Стальные путы больше не держат.
Но и былого сопротивления нет.
Выгибаюсь навстречу, жажду запретных ласк.
— Даже не подозреваешь, насколько идеальная, — хрипло произносит фон Вейганд.
Касается воспалённой кожи.
Накрывает горло ладонью.
Сдавливает.
Не больно.
Сдерживая мощь, управляя моментом.
Даёт время привыкнуть и движется дальше. Прокладывает пылающий путь от груди к животу. Увлекает за грань, погружает в дымящийся котёл, пробирает до костей и глубже.

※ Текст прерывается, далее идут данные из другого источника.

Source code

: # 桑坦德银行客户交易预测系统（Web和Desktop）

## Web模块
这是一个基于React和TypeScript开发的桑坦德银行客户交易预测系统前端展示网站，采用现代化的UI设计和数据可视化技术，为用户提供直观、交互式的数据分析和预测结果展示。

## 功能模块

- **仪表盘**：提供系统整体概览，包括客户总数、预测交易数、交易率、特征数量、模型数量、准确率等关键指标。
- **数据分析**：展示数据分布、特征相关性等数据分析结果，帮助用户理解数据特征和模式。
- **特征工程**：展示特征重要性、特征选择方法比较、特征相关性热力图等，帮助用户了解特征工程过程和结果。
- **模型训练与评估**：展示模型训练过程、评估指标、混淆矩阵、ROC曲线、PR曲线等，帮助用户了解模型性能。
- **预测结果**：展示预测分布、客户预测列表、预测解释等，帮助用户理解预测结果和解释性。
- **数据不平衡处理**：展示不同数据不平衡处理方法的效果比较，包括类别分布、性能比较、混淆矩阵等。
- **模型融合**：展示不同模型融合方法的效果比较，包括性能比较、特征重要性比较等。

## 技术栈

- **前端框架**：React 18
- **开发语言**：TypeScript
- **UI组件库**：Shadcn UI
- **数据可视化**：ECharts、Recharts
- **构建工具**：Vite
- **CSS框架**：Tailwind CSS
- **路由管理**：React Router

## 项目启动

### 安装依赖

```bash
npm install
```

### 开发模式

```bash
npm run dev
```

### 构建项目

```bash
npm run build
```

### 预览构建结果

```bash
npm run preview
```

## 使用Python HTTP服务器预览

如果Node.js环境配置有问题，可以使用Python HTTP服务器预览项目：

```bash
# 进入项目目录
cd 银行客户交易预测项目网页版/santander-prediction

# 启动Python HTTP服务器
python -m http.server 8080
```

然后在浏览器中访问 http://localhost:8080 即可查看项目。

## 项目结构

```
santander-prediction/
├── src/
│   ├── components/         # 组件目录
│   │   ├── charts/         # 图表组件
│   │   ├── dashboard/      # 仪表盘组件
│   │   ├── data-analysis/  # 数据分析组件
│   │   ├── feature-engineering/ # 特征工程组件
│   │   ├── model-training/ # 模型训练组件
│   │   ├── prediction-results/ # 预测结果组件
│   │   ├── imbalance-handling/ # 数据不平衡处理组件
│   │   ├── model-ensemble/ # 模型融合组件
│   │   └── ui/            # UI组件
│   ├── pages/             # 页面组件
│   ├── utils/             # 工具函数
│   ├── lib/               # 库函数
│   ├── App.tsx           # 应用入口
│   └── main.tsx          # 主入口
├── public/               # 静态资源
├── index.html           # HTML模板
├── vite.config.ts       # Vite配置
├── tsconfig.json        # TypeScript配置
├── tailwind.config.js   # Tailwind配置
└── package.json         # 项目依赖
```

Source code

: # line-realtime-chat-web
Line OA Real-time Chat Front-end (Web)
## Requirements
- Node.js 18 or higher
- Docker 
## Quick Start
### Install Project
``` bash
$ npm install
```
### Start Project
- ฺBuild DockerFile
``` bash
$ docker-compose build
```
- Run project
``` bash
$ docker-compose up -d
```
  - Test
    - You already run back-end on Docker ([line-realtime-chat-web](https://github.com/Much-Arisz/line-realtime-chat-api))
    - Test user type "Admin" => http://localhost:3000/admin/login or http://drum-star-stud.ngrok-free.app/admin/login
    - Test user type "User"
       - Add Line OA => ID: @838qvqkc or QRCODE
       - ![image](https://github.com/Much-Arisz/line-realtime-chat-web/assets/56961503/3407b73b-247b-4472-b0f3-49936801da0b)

Дразнит, дурманит, добивает.
Скользит всё ниже и ниже.
До темноты в глазах, до горько-сладкой дрожи.
— Начинаю верить в Рай, — льнёт жадным ртом к трепещущим устам. — В горячий, тесный, пульсирующий Рай.
Жалобно всхлипываю.
Пожалуйста.
Прошу, не останавливайся.
— Meine Schlampe, (Моя шлюха,) — обволакивает своим невозможным голосом, словно паук оплетает ядовитым коконом. — Meine Kleine. (Моя малышка.)
Не проникает.
Легонько поглаживает, едва дотрагивается кончиками пальцев, распаляет и доводит до исступления.
Отнимает жизнь с садистским удовольствием.
Невыносимо медленно.
По каплям.
— Богиня чёртова, — бросает хлёстко, сквозь рычание.
Грубо сминает.
Дёргаюсь как от удара.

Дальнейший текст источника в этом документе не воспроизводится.